** The data follows **

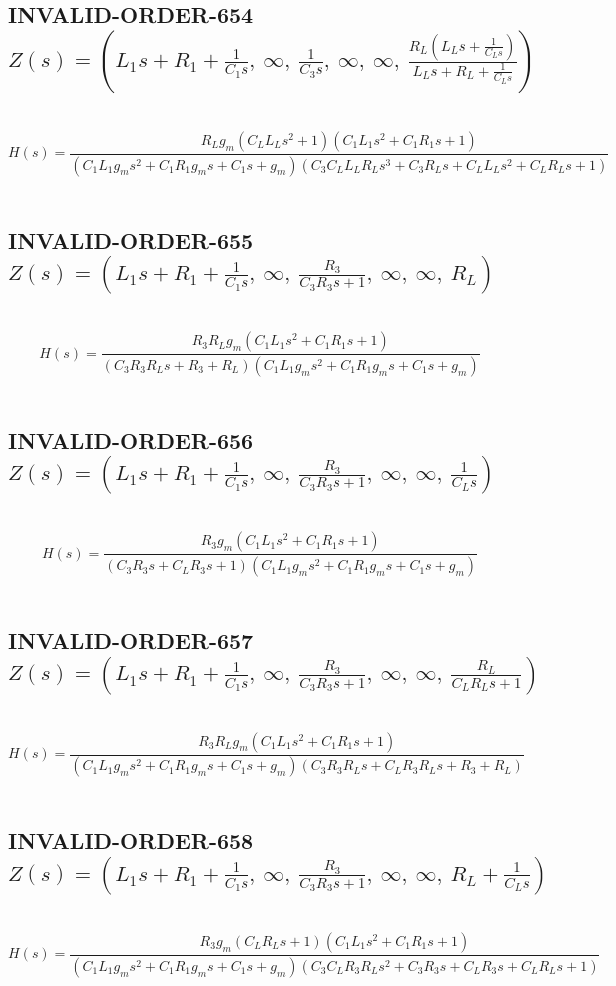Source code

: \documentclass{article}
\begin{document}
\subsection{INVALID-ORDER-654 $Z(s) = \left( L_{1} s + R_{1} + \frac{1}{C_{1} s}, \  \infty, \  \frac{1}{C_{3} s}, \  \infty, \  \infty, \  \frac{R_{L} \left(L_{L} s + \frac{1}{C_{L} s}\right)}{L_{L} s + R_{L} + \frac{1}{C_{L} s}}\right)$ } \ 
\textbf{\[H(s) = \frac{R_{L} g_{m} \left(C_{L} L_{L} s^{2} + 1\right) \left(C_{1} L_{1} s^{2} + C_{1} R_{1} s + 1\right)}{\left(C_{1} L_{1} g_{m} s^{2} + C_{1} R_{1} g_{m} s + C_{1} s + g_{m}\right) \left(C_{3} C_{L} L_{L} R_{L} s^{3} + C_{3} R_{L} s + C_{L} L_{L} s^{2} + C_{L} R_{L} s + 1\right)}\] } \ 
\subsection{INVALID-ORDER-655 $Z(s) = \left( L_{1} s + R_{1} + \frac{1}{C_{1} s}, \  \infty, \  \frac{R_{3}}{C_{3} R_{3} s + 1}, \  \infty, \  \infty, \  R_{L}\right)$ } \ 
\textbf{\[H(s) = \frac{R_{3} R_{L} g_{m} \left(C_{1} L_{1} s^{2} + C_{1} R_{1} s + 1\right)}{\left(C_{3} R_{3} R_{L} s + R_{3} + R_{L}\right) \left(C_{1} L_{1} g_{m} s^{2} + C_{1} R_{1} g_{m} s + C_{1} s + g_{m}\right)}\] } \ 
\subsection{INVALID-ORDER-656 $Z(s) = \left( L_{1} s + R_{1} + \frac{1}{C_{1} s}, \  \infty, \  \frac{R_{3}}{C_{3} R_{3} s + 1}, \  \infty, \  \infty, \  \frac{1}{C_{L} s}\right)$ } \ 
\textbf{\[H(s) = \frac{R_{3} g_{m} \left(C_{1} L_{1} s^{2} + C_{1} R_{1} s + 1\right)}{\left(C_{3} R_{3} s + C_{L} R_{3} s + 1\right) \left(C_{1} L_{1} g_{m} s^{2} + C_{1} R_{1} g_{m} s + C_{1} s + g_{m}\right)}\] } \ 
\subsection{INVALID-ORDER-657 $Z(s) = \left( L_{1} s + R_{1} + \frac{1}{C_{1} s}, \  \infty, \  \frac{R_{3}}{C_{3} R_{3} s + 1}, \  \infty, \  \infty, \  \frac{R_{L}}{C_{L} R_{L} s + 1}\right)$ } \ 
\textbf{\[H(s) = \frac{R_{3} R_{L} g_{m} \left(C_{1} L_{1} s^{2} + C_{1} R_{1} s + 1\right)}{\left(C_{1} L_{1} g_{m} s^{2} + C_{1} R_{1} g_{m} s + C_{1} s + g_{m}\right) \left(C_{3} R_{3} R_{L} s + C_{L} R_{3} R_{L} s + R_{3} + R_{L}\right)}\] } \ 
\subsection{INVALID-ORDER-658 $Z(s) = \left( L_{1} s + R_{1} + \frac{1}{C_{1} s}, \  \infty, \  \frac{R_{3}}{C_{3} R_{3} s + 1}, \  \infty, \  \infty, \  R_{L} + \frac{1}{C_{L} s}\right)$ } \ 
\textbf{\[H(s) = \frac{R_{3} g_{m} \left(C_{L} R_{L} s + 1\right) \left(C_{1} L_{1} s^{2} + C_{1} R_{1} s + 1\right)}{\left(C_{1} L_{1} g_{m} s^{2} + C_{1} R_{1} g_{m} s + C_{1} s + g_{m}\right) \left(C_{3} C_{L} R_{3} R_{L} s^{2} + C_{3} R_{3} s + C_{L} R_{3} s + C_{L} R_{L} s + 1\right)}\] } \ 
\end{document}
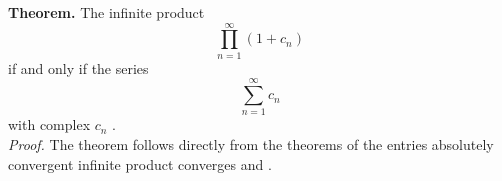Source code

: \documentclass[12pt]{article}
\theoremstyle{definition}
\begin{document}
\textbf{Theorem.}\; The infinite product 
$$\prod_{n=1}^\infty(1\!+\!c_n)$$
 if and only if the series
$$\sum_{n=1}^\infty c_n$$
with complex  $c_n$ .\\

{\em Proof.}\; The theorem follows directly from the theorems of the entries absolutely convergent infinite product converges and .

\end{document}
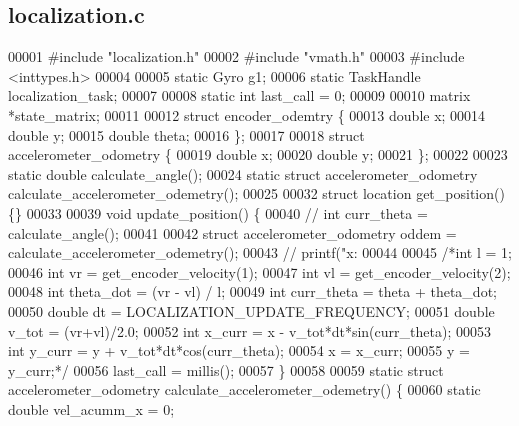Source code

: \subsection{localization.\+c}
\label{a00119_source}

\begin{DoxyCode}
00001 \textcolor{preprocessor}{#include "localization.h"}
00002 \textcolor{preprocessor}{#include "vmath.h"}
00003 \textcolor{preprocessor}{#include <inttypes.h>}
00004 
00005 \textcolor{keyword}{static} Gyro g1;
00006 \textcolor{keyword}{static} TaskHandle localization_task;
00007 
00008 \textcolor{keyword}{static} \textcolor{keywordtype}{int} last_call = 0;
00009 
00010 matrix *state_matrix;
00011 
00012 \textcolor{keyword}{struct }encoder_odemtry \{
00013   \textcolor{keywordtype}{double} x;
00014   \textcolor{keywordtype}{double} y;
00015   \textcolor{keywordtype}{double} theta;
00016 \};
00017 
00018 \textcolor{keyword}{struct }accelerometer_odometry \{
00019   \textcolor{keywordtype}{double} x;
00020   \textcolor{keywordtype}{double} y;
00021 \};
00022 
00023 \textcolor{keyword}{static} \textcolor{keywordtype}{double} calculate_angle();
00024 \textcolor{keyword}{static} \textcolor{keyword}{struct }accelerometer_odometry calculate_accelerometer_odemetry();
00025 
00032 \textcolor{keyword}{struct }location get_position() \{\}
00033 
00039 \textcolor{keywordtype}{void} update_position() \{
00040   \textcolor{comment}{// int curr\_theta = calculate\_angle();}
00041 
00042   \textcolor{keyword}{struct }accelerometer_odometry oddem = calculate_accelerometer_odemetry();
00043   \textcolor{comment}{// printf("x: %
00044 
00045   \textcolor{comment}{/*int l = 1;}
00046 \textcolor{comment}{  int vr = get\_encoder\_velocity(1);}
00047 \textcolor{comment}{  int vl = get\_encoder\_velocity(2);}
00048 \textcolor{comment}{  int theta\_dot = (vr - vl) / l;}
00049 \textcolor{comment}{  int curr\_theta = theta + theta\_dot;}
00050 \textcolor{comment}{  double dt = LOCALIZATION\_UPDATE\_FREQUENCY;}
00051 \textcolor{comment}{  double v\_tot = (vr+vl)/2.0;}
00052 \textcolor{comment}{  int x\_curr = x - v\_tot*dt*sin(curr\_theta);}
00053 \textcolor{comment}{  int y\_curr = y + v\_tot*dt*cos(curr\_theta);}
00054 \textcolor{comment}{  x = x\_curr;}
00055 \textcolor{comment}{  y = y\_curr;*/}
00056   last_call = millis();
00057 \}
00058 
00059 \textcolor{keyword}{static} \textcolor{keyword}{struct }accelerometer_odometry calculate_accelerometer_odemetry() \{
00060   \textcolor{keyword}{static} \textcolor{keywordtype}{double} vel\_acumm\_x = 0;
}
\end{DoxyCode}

** End of The data **

Of the lines above, copy each one that contains the word "product".

\textbf{Theorem.}\; The infinite product 
{\em Proof.}\; The theorem follows directly from the theorems of the entries absolutely convergent infinite product converges and .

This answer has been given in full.